Dataset items:
+===+
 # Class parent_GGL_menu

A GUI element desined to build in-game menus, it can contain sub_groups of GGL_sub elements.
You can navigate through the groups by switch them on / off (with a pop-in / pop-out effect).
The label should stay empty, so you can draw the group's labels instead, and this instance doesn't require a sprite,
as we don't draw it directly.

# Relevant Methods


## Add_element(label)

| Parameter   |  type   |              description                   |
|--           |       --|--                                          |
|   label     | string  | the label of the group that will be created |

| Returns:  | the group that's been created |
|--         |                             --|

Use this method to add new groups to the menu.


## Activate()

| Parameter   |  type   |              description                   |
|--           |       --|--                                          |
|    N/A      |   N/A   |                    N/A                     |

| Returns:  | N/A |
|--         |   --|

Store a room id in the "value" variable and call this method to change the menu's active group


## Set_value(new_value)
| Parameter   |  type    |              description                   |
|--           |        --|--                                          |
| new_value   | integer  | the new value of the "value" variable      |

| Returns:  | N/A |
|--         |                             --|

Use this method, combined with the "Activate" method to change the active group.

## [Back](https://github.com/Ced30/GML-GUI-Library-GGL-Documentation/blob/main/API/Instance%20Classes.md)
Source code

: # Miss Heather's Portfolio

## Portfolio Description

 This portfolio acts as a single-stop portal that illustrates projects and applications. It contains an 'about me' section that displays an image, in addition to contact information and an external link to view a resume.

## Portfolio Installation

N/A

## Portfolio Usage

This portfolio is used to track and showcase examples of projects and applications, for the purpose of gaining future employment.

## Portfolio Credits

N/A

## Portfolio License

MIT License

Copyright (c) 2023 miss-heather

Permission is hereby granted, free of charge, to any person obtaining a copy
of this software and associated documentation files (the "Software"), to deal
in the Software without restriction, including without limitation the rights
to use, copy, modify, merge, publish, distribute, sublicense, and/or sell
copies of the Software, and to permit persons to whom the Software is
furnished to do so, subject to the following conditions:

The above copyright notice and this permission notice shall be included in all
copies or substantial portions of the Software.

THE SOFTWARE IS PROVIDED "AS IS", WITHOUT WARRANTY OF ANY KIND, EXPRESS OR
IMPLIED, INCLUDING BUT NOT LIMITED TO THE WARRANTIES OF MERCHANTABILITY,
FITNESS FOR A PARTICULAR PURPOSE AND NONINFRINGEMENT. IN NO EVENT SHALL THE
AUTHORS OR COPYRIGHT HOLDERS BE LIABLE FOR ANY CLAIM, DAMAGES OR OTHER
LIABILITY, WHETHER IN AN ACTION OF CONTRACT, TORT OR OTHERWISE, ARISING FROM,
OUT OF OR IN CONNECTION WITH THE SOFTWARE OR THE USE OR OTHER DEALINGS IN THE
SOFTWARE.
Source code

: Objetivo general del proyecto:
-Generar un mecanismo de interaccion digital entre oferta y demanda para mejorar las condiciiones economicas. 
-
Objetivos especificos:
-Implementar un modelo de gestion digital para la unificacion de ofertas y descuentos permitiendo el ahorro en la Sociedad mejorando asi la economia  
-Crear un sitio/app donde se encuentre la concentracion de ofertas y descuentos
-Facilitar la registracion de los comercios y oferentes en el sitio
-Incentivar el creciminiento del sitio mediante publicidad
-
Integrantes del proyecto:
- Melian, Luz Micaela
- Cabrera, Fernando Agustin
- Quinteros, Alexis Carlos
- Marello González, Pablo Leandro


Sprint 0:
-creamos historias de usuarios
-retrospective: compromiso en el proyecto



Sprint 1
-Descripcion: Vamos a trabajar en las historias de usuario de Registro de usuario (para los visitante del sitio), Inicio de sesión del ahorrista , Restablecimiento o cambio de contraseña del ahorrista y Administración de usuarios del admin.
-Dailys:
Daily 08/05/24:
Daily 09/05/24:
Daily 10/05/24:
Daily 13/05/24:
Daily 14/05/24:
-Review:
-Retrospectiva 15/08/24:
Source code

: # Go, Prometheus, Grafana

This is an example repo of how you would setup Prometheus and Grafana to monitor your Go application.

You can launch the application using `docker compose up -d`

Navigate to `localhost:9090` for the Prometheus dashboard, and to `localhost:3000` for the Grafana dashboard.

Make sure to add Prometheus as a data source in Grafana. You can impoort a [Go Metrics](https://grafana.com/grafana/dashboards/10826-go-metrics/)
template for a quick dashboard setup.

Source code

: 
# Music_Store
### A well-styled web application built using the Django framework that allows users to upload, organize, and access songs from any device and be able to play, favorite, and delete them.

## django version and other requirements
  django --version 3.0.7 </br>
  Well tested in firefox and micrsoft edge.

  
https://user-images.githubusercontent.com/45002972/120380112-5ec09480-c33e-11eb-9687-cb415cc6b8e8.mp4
+===+
DIRECTIONS:
Look through the data and show every line containing "proyecto".

EXERCISE RESULT:
: Objetivo general del proyecto:
Integrantes del proyecto:
-retrospective: compromiso en el proyecto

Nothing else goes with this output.